Page MenuHomePhabricator

#dbctl: add 'comment'/'description' metadata to instances
Closed, ResolvedPublic

Description

The traditional PHP configs include a lot of metadata about each DB server host:

		'db1067' => 0,      # C6 2.8TB 160GB, # master
		'db1080' => 200,    # A2 3.6TB 512GB, api
		'db1083' => 500,    # B1 3.6TB 512GB # candidate master
		'db1089' => 500,    # C3 3.6TB 512GB
		'db1099:3311' => 50, # B2 3.6TB 512GB # rc, log: s1 and s8

While this needs some design work -- and ideally some design work that involves not repeating ourselves between dbctl and the Zarcillo database! -- we probably at least want a 'description' field as part of the instance schema, and possibly a 'candidate master' boolean as well? Tagging DBA for discussion of what the UI should be.

Event Timeline

CDanis updated the task description. (Show Details)

At the moment, on the zarcillo database we include the table masters which contains the master for each section of each dc:

root@db1115.eqiad.wmnet[zarcillo]> select * from masters limit 2;
+---------+-------+----------+
| section | dc    | instance |
+---------+-------+----------+
| s6      | eqiad | db1061   |
| s7      | eqiad | db1062   |
+---------+-------+----------+
2 rows in set (0.00 sec)

Something do consider very important to have is, as you mentioned, whether a host is a candidate. We currently don't have that in zarcillo and I am not sure zarcillo is the right place for it, it might be easier to be able to have that on the UI itself.

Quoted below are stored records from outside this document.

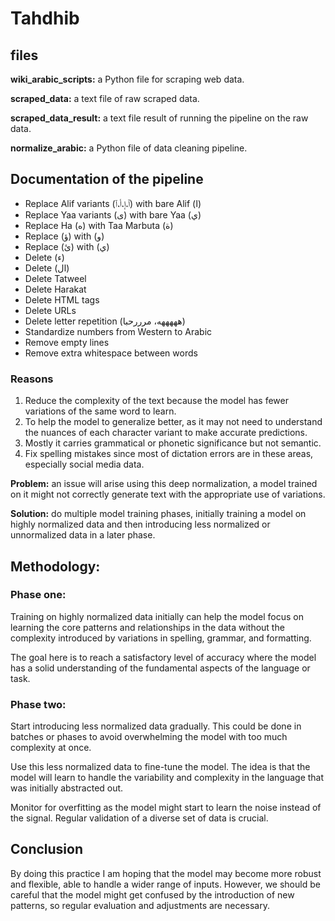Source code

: # Tahdhib
## files

**wiki_arabic_scripts:** a Python file for scraping web data.

**scraped_data:** a text file of raw scraped data.

**scraped_data_result:** a text file result of running the pipeline on the raw data.

**normalize_arabic:** a Python file of data cleaning pipeline.

## Documentation of the pipeline
- Replace Alif variants (ٱ،إ،أ،آ) with bare Alif (ا)
- Replace Yaa variants (ى) with bare Yaa (ي)
- Replace Ha (ه) with Taa Marbuta (ة)
- Replace (ؤ) with (و)
- Replace (ئ) with (ي)
- Delete (ء)
- Delete (ال)
- Delete Tatweel
- Delete Harakat
- Delete HTML tags
- Delete URLs
- Delete letter repetition (هههههه، مرررحبا)
- Standardize numbers from Western to Arabic
- Remove empty lines
- Remove extra whitespace between words


### Reasons
1. Reduce the complexity of the text because the model has fewer variations of the same word to learn.
2. To help the model to generalize better, as it may not need to understand the nuances of each character variant to make accurate predictions.
3. Mostly it carries grammatical or phonetic significance but not semantic.
4. Fix spelling mistakes since most of dictation errors are in these areas, especially social media data.
 

**Problem:** an issue will arise using this deep normalization, a model trained on it might not correctly generate text with the appropriate use of variations.

**Solution:** do multiple model training phases, initially training a model on highly normalized data and then introducing less normalized or unnormalized data in a later phase. 

## Methodology: 
### Phase one:
Training on highly normalized data initially can help the model focus on learning the core patterns and relationships in the data without the complexity introduced by variations in spelling, grammar, and formatting.

The goal here is to reach a satisfactory level of accuracy where the model has a solid understanding of the fundamental aspects of the language or task.

### Phase two:
Start introducing less normalized data gradually. This could be done in batches or phases to avoid overwhelming the model with too much complexity at once.

Use this less normalized data to fine-tune the model. The idea is that the model will learn to handle the variability and complexity in the language that was initially abstracted out.

Monitor for overfitting as the model might start to learn the noise instead of the signal. Regular validation of a diverse set of data is crucial.

## Conclusion
By doing this practice I am hoping that the model may become more robust and flexible, able to handle a wider range of inputs. However, we should be careful that the model might get confused by the introduction of new patterns, so regular evaluation and adjustments are necessary.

On the servers table we do include the rack, which is something very useful for us and should not be duplicated:

root@db1115.eqiad.wmnet[zarcillo]> select * from servers limit 2;
+--------------------+----------+-------+------+-----------+------+---------------------+
| fqdn               | hostname | dc    | rack | ipv4      | ipv6 | last_boot           |
+--------------------+----------+-------+------+-----------+------+---------------------+
| db1061.eqiad.wmnet | db1061   | eqiad | C3   | 171974883 | NULL | 2018-09-17 17:32:55 |
| db1062.eqiad.wmnet | db1062   | eqiad | D4   | 171978767 | NULL | 2018-09-17 08:32:00 |
+--------------------+----------+-------+------+-----------+------+---------------------+
2 rows in set (0.00 sec)

The HW description is probably not needed anymore, as we in the process of not having any server which is not 512GB, we are decommissioning the rest.

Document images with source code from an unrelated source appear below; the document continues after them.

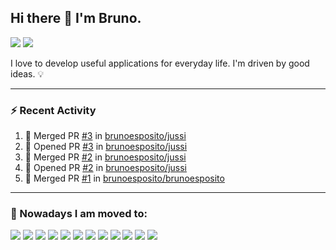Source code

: ## Hi there 👋 I'm Bruno.

[<span><img src="https://img.shields.io/badge/WHATSAPP-%2325D366.svg?&style=for-the-badge&logo=whatsapp&logoColor=white" /></span>](https://api.whatsapp.com/send?phone=5514996763669)
[<span><img src="https://img.shields.io/badge/linkedin-%230077B5.svg?&style=for-the-badge&logo=linkedin&logoColor=white" /></span>](https://www.linkedin.com/in/brunoesposito/)

I love to develop useful applications for everyday life. I'm driven by good ideas. 💡

---

### ⚡ Recent Activity

<!--START_SECTION:activity-->
1. 🎉 Merged PR [#3](https://github.com/brunoesposito/jussi/pull/3) in [brunoesposito/jussi](https://github.com/brunoesposito/jussi)
2. 💪 Opened PR [#3](https://github.com/brunoesposito/jussi/pull/3) in [brunoesposito/jussi](https://github.com/brunoesposito/jussi)
3. 🎉 Merged PR [#2](https://github.com/brunoesposito/jussi/pull/2) in [brunoesposito/jussi](https://github.com/brunoesposito/jussi)
4. 💪 Opened PR [#2](https://github.com/brunoesposito/jussi/pull/2) in [brunoesposito/jussi](https://github.com/brunoesposito/jussi)
5. 🎉 Merged PR [#1](https://github.com/brunoesposito/brunoesposito/pull/1) in [brunoesposito/brunoesposito](https://github.com/brunoesposito/brunoesposito)
<!--END_SECTION:activity-->

---

### 🏃 Nowadays I am moved to:

<span><img src="https://img.shields.io/badge/react_native%20-%2320232a.svg?&style=for-the-badge&logo=react&logoColor=%2361DAFB"/></span>
<span><img src="https://img.shields.io/badge/react%20-%2320232a.svg?&style=for-the-badge&logo=react&logoColor=%2361DAFB"/></span>
<span><img src="https://img.shields.io/badge/nextjs%20-%2320232a.svg?&style=for-the-badge&logo=vercel&logoColor=%e26012"/></span>
<span><img src="https://img.shields.io/badge/redux%20-%23593d88.svg?&style=for-the-badge&logo=redux&logoColor=white"/></span>
<span><img src="https://img.shields.io/badge/mobx%20-%2320232a.svg?&style=for-the-badge&logo=mobx&logoColor=%e26012"/></span>
<span><img src="https://img.shields.io/badge/typescript%20-%23007ACC.svg?&style=for-the-badge&logo=typescript&logoColor=white"/></span>
<span><img src="https://img.shields.io/badge/node.js%20-%2343853D.svg?&style=for-the-badge&logo=node.js&logoColor=white"/></span>
<span><img src ="https://img.shields.io/badge/MongoDB-%234ea94b.svg?&style=for-the-badge&logo=mongodb&logoColor=white"/></span>
<span><img src="https://img.shields.io/badge/docker%20-%230db7ed.svg?&style=for-the-badge&logo=docker&logoColor=white"/></span>
<span><img src="https://img.shields.io/badge/DigitalOcean-%230167ff.svg?&style=for-the-badge&logo=digitalOcean&logoColor=white"/></span>
<span><img src="https://img.shields.io/badge/git%20-%23F05033.svg?&style=for-the-badge&logo=git&logoColor=white"/></span>
<span><img src="https://img.shields.io/badge/bitbucket-%230167ff.svg?&style=for-the-badge&logo=bitbucket&logoColor=white"/></span>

Lastly, we also tend to include the reason of why a host is depooled, ie: "HW issues #TXXXX".

OK, for now I'm planning on changing the instance schema in the following way:

  • Add a candidate_master field, type boolean, default false. No extra code or feature support, aside from it being settable in instance FOO edit and appearing in instance (FOO|all) get output (where you could use jq to find candidate masters for a given section).
  • Add a note field, type string, default empty. Will be editable in instance FOO edit and will appear in instance (FOO|all) get output, but I will also add --set-note NOTE and --clear-note options to instance pool/depool/set-weight, so that it's easy to do stuff like:
    • instance db9999 depool --set-note 'degraded RAID T123456'
    • instance db9999 pool --percentage 10 --set-note 'warmup'
    • instance db9999 pool -p 100 --clear-note

@Marostegui does that sound good to you?

OK, for now I'm planning on changing the instance schema in the following way:

  • Add a candidate_master field, type boolean, default false. No extra code or feature support, aside from it being settable in instance FOO edit and appearing in instance (FOO|all) get output (where you could use jq to find candidate masters for a given section).

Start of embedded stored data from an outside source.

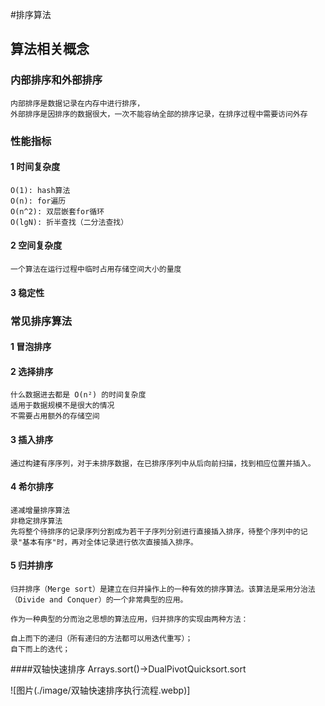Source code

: #排序算法
## 算法相关概念
### 内部排序和外部排序
    内部排序是数据记录在内存中进行排序，
    外部排序是因排序的数据很大，一次不能容纳全部的排序记录，在排序过程中需要访问外存   
### 性能指标
#### 1 时间复杂度
    O(1): hash算法
    O(n): for遍历
    O(n^2): 双层嵌套for循环
    O(lgN): 折半查找（二分法查找）
#### 2 空间复杂度
    一个算法在运行过程中临时占用存储空间大小的量度
#### 3 稳定性
    
### 常见排序算法
#### 1 冒泡排序

#### 2 选择排序
    什么数据进去都是 O(n²) 的时间复杂度
    适用于数据规模不是很大的情况
    不需要占用额外的存储空间
#### 3 插入排序
    通过构建有序序列，对于未排序数据，在已排序序列中从后向前扫描，找到相应位置并插入。
#### 4 希尔排序
    递减增量排序算法
    非稳定排序算法
    先将整个待排序的记录序列分割成为若干子序列分别进行直接插入排序，待整个序列中的记录"基本有序"时，再对全体记录进行依次直接插入排序。
    
#### 5 归并排序
    归并排序（Merge sort）是建立在归并操作上的一种有效的排序算法。该算法是采用分治法（Divide and Conquer）的一个非常典型的应用。
    
    作为一种典型的分而治之思想的算法应用，归并排序的实现由两种方法：
    
    自上而下的递归（所有递归的方法都可以用迭代重写）；
    自下而上的迭代；
    
####双轴快速排序
    Arrays.sort()->DualPivotQuicksort.sort
    
    
![图片(./image/双轴快速排序执行流程.webp)]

Not sure if I get that right, will that show up on dbctl config get? Would it be hard to do a: dbctl config get --section s1 --candidate or similar to retrieve the list of candidate masters for a given section? Not saying it has to be implemented _now_ just asking if it would be something doable or fully breaks the data schema :-)

Will they appear on the eqiad/codfw.json files?

  • Add a note field, type string, default empty. Will be editable in instance FOO edit and will appear in instance (FOO|all) get output, but I will also add --set-note NOTE and --clear-note options to instance pool/depool/set-weight, so that it's easy to do stuff like:
    • instance db9999 depool --set-note 'degraded RAID T123456'
    • instance db9999 pool --percentage 10 --set-note 'warmup'
    • instance db9999 pool -p 100 --clear-note

Will those comments show up on the eqiad/codfw.json files?

Thanks for working on this!

The way to get notes and candidate info would be the dbctl instance all get command.

To find candidate masters then one could do e.g. dbctl instance all get | jq 'select(.. | .sections? | has("s1")) | select(.. | .candidate_master?)' to find all the candidate masters for s1.
Hosts with notes attached could be found with dbctl instance all get | jq 'select(.. | .note? | length > 0)'

We could later add some basic filtering/search support in dbctl itself; maybe something like dbctl instance search --section s1 --candidate. Wouldn't be too hard.

dbctl config get and the eqiad/codfw.json files are both the config as read by Mediawiki, which doesn't need this information, and so I hadn't planned on adding anything there. But, if it would be helpful, there's no reason why we couldn't add some extra fields to the generated config, which would then just be ignored by Mediawiki. If we did this, they'd show up in dbctl config get and in codfw/eqiad.json. We would have to make separate top-level keys in the output, so something like this:

{
  "sectionLoads": { ... },
  "readOnlyBySection": { ... },
  "groupLoadsBySection": { ... },
  "_candidateMastersBySection": { "s1": [ "db999", "db888", ...], ... },
  "_notesByInstance": { "db777": "hw issues Txxxxx", ... }
}

Let me know if you think including this data in the dbctl config get/eqiad.json output this way would be helpful.

The way to get notes and candidate info would be the dbctl instance all get command.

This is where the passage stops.